Repeat word for word, please, only the lines from the one that includes "If you find" through the final line of the data.
---------- DATA FOR THIS TASK ----------
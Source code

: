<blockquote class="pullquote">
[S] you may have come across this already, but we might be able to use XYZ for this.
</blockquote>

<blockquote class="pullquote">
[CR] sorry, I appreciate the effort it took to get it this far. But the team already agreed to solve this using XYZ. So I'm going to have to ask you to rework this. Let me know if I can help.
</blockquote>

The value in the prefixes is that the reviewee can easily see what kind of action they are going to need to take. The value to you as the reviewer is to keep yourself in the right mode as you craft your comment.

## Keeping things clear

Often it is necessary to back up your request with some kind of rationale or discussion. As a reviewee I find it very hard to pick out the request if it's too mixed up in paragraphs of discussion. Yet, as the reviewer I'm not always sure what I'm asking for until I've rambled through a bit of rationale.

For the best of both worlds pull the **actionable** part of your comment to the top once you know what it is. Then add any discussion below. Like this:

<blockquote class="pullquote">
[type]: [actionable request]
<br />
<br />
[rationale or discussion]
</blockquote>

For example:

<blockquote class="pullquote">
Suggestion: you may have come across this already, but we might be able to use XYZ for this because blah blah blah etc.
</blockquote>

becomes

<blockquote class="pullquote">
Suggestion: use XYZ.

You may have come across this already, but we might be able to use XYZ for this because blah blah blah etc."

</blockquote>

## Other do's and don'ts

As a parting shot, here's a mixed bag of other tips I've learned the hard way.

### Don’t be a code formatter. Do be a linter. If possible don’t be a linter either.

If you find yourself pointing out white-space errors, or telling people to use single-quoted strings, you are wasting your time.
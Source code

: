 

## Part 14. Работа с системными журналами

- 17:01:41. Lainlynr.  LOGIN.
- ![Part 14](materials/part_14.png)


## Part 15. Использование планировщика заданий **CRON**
----------
### [EXERCISE SOLUTION]
If you find yourself pointing out white-space errors, or telling people to use single-quoted strings, you are wasting your time.
Source code

: 

## Part 14. Работа с системными журналами

- 17:01:41. Lainlynr.  LOGIN.
- ![Part 14](materials/part_14.png)


## Part 15. Использование планировщика заданий **CRON**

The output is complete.